====== INFORMATION

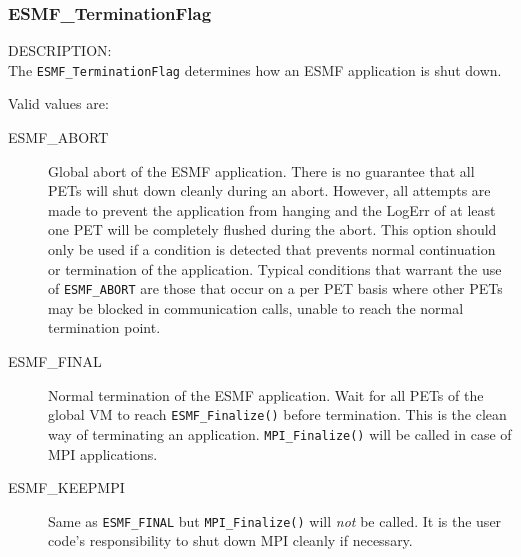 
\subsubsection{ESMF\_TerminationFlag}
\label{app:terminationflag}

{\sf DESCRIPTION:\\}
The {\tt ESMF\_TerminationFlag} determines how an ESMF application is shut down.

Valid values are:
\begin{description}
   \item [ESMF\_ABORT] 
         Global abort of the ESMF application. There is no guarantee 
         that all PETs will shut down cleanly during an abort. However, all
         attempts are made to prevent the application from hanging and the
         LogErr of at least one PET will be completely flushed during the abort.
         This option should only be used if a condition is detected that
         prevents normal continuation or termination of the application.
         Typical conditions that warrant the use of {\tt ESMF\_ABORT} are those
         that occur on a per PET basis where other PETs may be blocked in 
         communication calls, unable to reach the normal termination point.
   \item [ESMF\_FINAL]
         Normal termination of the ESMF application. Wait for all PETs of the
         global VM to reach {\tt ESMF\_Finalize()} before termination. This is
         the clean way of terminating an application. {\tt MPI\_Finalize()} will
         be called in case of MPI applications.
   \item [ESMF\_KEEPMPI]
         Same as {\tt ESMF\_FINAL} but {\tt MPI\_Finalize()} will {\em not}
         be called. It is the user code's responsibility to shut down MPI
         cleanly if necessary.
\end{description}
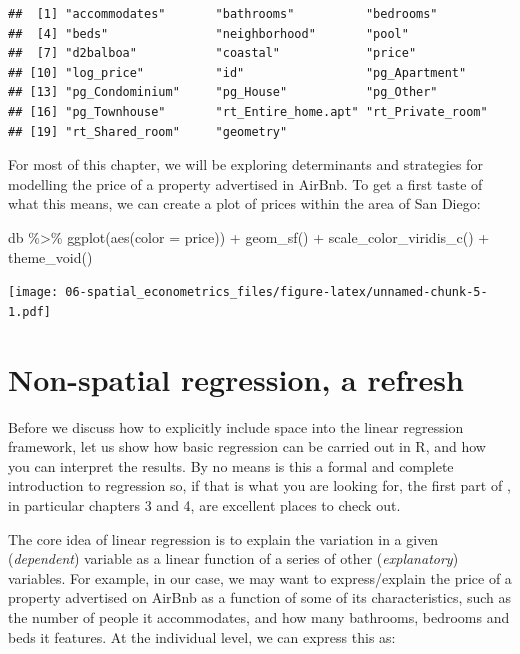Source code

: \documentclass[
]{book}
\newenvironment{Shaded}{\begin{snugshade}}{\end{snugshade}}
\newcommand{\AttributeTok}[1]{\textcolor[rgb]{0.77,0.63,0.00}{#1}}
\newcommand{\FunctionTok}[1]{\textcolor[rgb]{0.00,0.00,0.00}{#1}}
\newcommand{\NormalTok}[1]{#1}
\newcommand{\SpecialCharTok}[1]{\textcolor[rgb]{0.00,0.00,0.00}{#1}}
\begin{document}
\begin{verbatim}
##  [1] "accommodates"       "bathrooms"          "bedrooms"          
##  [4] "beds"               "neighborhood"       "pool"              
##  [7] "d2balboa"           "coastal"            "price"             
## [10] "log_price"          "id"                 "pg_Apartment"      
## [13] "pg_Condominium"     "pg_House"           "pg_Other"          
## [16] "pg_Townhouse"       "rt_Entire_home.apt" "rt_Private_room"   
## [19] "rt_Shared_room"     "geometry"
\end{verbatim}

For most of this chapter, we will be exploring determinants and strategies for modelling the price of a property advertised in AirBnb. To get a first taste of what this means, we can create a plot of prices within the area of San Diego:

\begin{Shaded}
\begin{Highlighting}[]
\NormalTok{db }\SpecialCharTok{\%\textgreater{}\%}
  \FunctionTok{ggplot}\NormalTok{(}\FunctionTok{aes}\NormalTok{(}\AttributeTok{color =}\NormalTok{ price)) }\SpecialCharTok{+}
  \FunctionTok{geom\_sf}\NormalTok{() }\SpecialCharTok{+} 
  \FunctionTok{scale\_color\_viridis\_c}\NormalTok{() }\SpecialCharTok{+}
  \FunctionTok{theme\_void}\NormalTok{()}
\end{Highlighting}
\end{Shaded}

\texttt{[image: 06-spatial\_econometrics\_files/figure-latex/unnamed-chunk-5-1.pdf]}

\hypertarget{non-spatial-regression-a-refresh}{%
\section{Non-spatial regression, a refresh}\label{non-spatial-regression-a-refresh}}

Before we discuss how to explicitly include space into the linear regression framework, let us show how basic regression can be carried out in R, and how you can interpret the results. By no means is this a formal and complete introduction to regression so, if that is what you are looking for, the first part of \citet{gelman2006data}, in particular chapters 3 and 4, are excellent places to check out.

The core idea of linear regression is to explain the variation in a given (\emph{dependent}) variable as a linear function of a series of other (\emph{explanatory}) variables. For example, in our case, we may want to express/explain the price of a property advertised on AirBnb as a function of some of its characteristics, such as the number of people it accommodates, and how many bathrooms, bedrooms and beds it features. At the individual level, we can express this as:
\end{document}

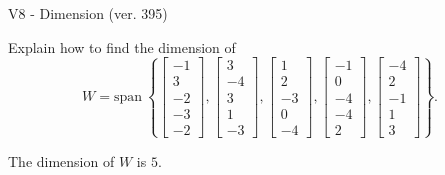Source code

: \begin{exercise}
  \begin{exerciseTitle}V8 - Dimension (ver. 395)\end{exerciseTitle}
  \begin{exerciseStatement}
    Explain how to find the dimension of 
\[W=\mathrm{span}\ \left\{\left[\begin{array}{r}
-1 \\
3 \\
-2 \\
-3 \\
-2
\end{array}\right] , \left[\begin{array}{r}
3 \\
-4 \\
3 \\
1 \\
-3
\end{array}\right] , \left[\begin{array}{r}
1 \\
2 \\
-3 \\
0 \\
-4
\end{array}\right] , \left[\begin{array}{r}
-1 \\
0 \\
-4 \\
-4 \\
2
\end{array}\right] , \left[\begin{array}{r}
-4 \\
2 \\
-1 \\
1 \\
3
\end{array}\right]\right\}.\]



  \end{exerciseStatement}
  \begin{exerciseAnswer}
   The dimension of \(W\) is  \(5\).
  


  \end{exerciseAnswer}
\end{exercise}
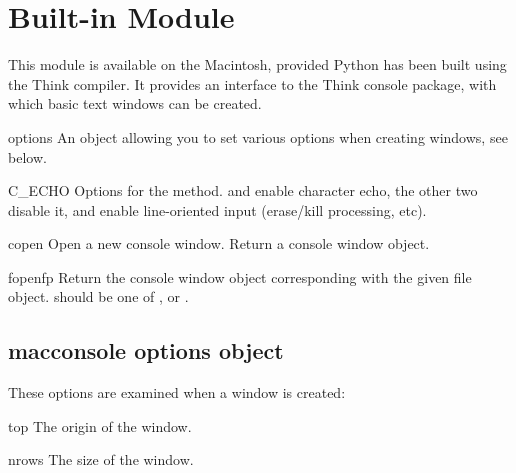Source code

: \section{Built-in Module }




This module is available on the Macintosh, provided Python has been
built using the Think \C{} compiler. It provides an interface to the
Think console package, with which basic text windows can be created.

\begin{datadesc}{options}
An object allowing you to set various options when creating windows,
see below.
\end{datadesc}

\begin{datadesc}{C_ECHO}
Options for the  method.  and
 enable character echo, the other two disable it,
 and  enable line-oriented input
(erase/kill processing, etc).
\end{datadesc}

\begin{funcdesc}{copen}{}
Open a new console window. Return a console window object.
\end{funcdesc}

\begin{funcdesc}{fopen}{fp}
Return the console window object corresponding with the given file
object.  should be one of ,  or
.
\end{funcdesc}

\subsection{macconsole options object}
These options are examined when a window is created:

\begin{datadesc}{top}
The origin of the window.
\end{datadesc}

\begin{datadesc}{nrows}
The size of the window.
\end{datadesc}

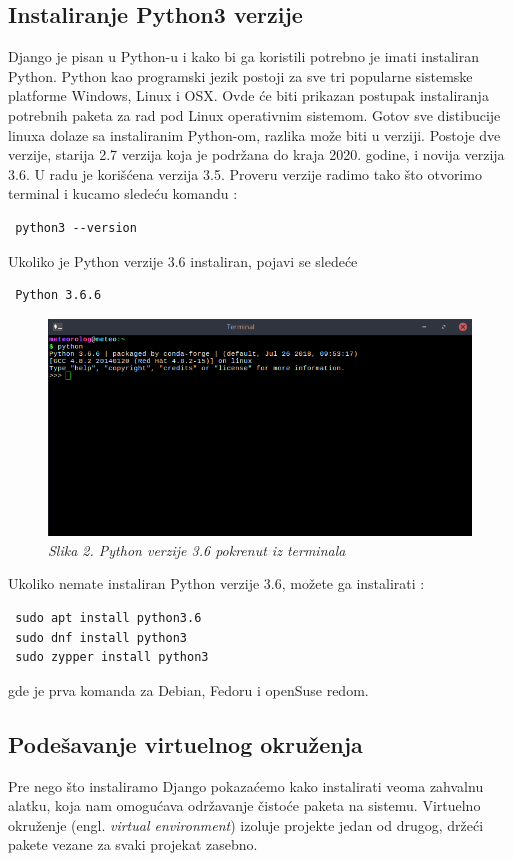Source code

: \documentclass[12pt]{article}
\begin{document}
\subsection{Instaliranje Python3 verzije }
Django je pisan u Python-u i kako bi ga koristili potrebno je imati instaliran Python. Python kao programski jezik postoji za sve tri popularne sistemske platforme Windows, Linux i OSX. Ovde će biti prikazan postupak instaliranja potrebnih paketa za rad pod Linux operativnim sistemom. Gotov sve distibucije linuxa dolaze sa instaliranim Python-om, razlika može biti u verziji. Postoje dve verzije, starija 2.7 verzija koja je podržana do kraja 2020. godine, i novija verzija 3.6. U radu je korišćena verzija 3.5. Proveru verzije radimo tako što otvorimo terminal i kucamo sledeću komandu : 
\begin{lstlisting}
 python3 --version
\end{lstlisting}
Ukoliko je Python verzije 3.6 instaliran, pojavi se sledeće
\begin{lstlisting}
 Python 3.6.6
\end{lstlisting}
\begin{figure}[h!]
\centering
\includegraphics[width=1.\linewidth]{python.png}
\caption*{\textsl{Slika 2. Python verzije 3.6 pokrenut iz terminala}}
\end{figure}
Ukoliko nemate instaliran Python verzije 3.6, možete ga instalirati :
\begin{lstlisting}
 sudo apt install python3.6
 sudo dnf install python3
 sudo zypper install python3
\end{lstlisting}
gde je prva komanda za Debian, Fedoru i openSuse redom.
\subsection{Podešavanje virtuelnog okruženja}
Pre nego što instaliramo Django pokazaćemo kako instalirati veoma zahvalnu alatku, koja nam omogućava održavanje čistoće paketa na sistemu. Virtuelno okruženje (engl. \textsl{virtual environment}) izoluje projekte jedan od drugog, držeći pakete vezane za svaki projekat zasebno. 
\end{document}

============

▶ **WORK TO COMPLETE**:
Would you please return all lines of the data that include the word "what"?

▶ **FINAL ANSWER**:
For most of this chapter, we will be exploring determinants and strategies for modelling the price of a property advertised in AirBnb. To get a first taste of what this means, we can create a plot of prices within the area of San Diego:
Before we discuss how to explicitly include space into the linear regression framework, let us show how basic regression can be carried out in R, and how you can interpret the results. By no means is this a formal and complete introduction to regression so, if that is what you are looking for, the first part of \citet{gelman2006data}, in particular chapters 3 and 4, are excellent places to check out.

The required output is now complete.